Fifty percent of inner ear disorders are caused by genetic mutations. To develop treatments for genetic inner ear disorders, we designed gene replacement therapies using synthetic adeno-associated viral vectors to deliver the coding sequence for Transmembrane Channel-Like (Tmc) 1 or 2 into sensory hair cells of mice with hearing and balance deficits due to mutations in Tmc1 and closely related Tmc2. Here we report restoration of function in inner and outer hair cells, enhanced hair cell survival, restoration of cochlear and vestibular function, restoration of neural responses in auditory cortex and recovery of behavioral responses to auditory and vestibular stimulation.

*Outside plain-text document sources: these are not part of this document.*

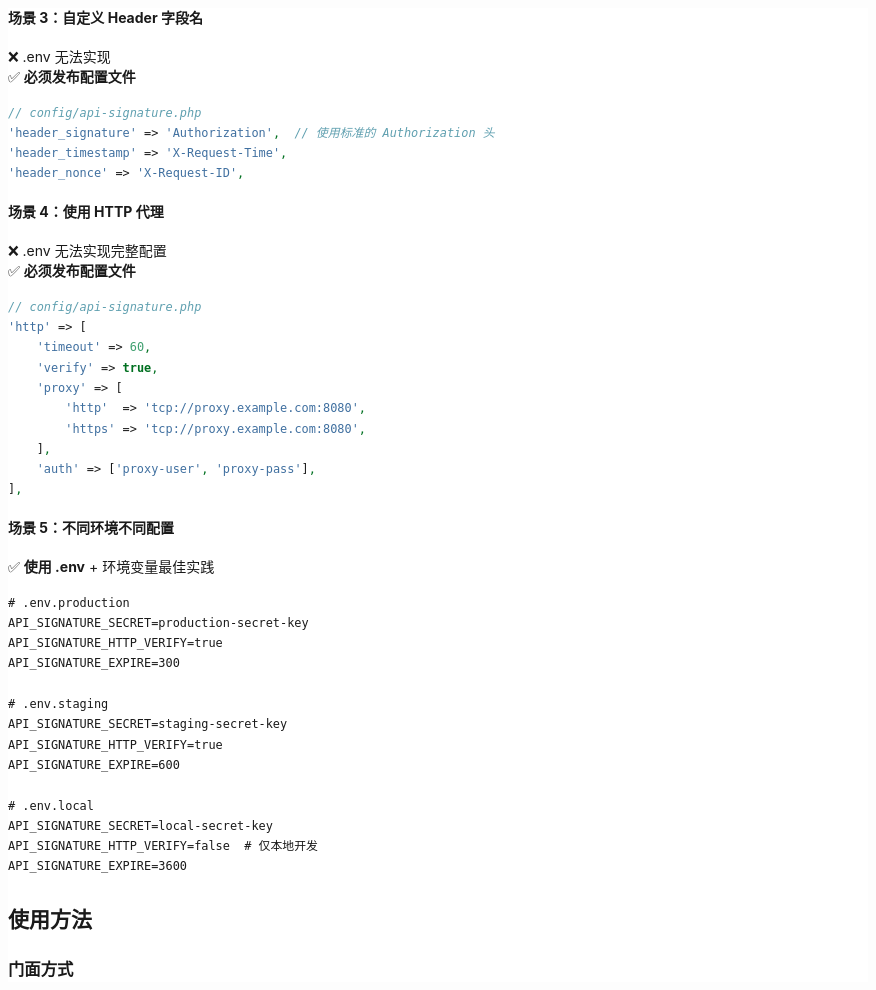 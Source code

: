 #### 场景 3：自定义 Header 字段名

❌ .env 无法实现  
✅ **必须发布配置文件**

```php
// config/api-signature.php
'header_signature' => 'Authorization',  // 使用标准的 Authorization 头
'header_timestamp' => 'X-Request-Time',
'header_nonce' => 'X-Request-ID',
```

#### 场景 4：使用 HTTP 代理

❌ .env 无法实现完整配置  
✅ **必须发布配置文件**

```php
// config/api-signature.php
'http' => [
    'timeout' => 60,
    'verify' => true,
    'proxy' => [
        'http'  => 'tcp://proxy.example.com:8080',
        'https' => 'tcp://proxy.example.com:8080',
    ],
    'auth' => ['proxy-user', 'proxy-pass'],
],
```

#### 场景 5：不同环境不同配置

✅ **使用 .env** + 环境变量最佳实践

```env
# .env.production
API_SIGNATURE_SECRET=production-secret-key
API_SIGNATURE_HTTP_VERIFY=true
API_SIGNATURE_EXPIRE=300

# .env.staging
API_SIGNATURE_SECRET=staging-secret-key
API_SIGNATURE_HTTP_VERIFY=true
API_SIGNATURE_EXPIRE=600

# .env.local
API_SIGNATURE_SECRET=local-secret-key
API_SIGNATURE_HTTP_VERIFY=false  # 仅本地开发
API_SIGNATURE_EXPIRE=3600
```

## 使用方法

### 门面方式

Secondarily, we find that inner ear Tmc gene therapy restores breeding efficiency, litter survival and normal growth rates in mouse models of genetic inner ear dysfunction. Although challenges remain, the data suggest that Tmc gene therapy may be well suited for further development and perhaps translation to clinical application.

Suggested Citation

  • Carl A. Nist-Lund & Bifeng Pan & Amy Patterson & Yukako Asai & Tianwen Chen & Wu Zhou & Hong Zhu & Sandra Romero & Jennifer Resnik & Daniel B. Polley & Gwenaelle S. Géléoc & Jeffrey R. Holt, 2019. "Improved TMC1 gene therapy restores hearing and balance in mice with genetic inner ear disorders," Nature Communications, Nature, vol. 10(1), pages 1-14, December.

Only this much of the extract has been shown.